Records shown Start Marker
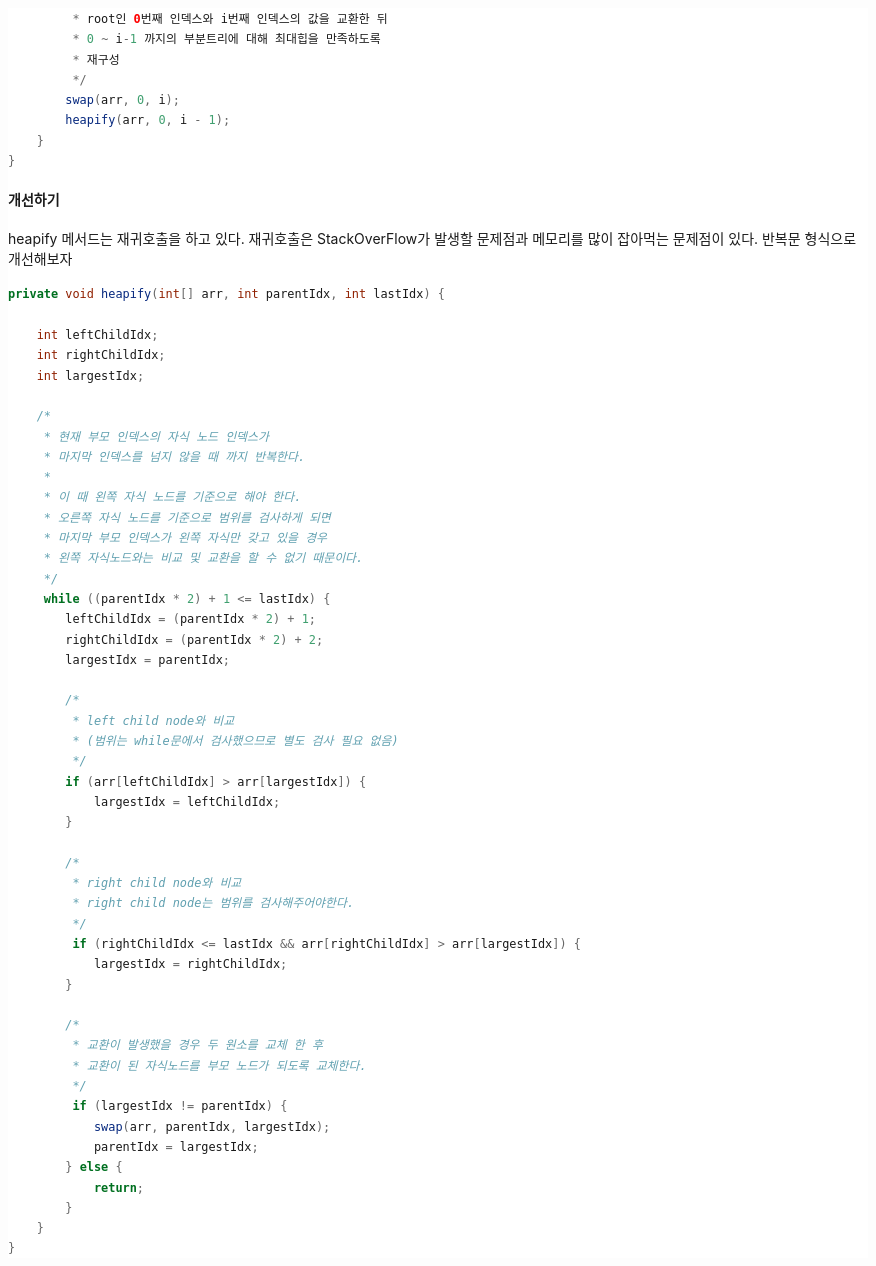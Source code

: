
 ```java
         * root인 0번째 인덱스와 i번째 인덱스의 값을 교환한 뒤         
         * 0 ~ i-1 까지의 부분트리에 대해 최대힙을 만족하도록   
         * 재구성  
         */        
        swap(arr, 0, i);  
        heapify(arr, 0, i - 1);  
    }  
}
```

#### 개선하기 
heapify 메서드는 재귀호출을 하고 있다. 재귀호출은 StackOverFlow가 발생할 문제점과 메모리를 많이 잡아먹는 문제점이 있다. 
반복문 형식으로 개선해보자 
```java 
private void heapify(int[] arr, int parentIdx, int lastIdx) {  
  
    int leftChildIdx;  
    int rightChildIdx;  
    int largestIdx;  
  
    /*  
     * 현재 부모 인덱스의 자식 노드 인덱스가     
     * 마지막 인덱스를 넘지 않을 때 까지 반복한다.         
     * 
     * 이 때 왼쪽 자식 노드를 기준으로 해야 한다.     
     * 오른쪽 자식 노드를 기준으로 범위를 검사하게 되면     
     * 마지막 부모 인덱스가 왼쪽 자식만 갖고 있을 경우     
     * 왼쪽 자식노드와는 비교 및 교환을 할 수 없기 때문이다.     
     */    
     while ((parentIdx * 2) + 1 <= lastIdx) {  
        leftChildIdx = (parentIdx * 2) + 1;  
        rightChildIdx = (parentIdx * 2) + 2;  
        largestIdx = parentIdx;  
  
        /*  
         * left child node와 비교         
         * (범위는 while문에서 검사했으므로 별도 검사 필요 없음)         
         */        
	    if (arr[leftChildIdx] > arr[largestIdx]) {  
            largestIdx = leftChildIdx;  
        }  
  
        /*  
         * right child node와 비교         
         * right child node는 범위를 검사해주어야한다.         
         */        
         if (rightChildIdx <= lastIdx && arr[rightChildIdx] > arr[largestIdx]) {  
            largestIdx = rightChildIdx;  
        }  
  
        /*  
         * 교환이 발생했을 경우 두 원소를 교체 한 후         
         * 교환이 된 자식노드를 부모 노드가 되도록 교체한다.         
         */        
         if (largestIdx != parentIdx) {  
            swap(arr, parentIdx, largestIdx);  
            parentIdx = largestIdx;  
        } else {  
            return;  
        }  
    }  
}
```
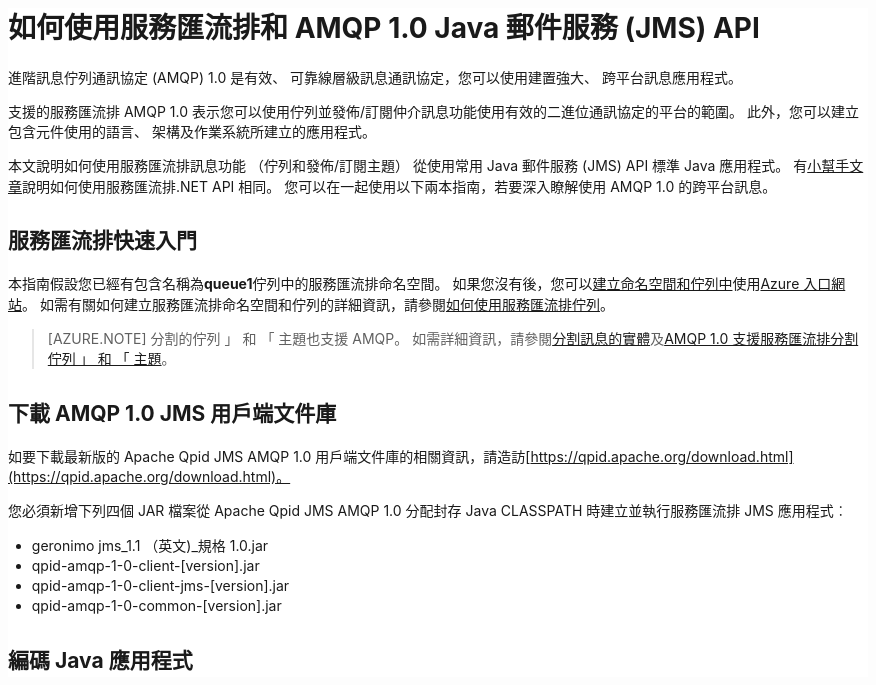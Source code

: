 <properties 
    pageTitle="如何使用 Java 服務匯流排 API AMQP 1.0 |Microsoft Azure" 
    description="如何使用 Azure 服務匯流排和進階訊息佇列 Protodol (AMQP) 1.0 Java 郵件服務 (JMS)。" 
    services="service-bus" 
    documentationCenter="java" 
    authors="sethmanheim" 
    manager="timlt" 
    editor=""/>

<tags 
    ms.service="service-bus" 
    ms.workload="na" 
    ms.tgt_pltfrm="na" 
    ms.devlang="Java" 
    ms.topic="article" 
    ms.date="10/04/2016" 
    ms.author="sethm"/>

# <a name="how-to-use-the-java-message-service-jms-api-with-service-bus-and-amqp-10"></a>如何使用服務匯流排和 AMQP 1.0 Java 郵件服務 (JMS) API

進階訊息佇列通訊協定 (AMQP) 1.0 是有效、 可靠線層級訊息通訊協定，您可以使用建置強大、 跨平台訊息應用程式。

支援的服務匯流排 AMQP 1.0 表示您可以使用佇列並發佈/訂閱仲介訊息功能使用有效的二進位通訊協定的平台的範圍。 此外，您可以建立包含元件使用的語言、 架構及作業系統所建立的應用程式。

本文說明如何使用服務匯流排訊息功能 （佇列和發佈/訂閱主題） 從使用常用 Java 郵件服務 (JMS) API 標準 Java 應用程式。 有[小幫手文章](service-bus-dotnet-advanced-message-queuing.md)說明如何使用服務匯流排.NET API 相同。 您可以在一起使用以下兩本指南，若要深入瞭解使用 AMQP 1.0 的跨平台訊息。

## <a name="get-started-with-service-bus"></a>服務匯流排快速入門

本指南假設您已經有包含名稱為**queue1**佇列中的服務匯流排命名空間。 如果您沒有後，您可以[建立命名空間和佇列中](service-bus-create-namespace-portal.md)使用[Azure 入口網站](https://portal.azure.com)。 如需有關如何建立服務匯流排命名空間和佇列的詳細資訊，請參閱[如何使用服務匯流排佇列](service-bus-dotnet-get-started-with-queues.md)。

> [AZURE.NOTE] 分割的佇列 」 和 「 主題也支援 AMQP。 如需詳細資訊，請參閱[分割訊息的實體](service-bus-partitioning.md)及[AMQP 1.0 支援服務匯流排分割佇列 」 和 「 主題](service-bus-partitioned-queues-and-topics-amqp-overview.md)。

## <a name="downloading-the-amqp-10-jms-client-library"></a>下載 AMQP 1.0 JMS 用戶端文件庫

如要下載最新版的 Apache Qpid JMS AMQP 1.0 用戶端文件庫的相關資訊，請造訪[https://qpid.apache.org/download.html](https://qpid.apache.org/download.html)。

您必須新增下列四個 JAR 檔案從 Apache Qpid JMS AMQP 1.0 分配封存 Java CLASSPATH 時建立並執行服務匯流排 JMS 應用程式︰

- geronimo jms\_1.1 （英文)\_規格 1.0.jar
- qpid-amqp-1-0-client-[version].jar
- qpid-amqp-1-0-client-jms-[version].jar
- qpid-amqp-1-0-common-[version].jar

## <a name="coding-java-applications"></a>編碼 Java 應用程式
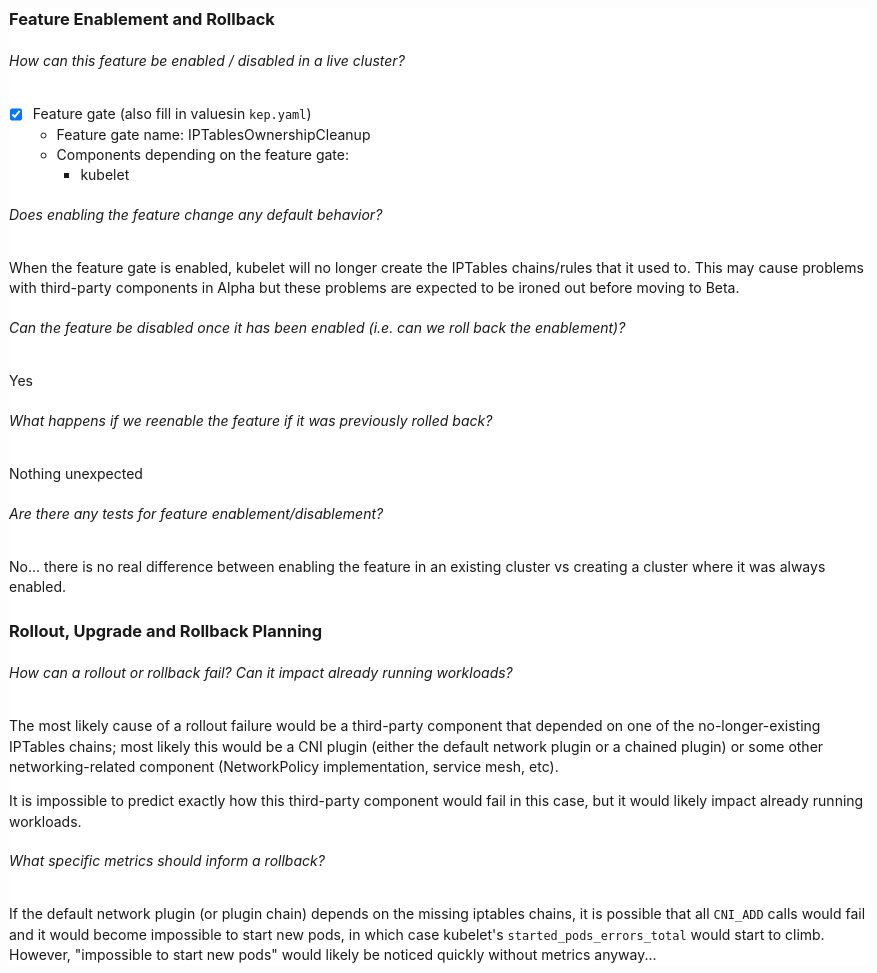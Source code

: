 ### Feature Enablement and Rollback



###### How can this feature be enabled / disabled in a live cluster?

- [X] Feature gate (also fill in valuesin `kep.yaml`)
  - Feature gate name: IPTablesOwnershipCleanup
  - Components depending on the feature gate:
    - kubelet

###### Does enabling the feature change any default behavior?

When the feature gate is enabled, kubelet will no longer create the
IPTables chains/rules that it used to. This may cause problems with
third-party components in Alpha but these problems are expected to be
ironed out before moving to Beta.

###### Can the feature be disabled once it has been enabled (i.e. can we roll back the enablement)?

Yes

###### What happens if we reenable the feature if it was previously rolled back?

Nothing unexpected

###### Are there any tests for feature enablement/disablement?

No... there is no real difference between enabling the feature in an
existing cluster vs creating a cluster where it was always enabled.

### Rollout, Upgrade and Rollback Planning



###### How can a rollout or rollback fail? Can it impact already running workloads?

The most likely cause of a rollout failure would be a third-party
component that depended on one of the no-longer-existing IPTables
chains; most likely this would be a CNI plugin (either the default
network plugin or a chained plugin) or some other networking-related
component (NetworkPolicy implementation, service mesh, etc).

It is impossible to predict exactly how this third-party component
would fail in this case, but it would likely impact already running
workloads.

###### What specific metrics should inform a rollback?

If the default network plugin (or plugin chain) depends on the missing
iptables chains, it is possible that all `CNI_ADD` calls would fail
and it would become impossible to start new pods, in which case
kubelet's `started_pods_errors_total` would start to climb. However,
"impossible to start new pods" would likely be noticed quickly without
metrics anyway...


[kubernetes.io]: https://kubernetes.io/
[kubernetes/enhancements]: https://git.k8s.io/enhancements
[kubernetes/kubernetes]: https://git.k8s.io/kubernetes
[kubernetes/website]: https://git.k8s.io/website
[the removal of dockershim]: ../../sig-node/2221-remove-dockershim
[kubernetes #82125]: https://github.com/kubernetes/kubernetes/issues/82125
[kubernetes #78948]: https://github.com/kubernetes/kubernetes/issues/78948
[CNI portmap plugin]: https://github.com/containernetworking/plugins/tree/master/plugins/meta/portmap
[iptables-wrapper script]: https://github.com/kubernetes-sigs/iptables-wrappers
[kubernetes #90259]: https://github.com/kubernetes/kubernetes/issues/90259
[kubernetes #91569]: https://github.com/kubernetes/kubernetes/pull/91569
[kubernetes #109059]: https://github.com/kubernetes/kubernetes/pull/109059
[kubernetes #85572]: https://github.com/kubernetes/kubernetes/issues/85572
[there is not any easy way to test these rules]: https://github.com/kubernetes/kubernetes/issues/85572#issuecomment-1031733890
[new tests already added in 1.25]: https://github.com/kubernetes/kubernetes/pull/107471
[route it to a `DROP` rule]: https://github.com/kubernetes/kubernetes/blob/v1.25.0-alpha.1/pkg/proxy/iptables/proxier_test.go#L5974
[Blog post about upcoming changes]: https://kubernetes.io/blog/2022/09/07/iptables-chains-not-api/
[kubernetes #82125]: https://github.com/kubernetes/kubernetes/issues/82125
Records shown End Marker
▸ What you need to do: Only the lines above starting at the one containing "1.0 JMS 用戶端文件庫" and ending at the one containing "- qpid-amqp-1-0-common-[version].jar", both included, are to be returned, exactly as they read.

▸ Response:
## <a name="downloading-the-amqp-10-jms-client-library"></a>下載 AMQP 1.0 JMS 用戶端文件庫

如要下載最新版的 Apache Qpid JMS AMQP 1.0 用戶端文件庫的相關資訊，請造訪[https://qpid.apache.org/download.html](https://qpid.apache.org/download.html)。

您必須新增下列四個 JAR 檔案從 Apache Qpid JMS AMQP 1.0 分配封存 Java CLASSPATH 時建立並執行服務匯流排 JMS 應用程式︰

- geronimo jms\_1.1 （英文)\_規格 1.0.jar
- qpid-amqp-1-0-client-[version].jar
- qpid-amqp-1-0-client-jms-[version].jar
- qpid-amqp-1-0-common-[version].jar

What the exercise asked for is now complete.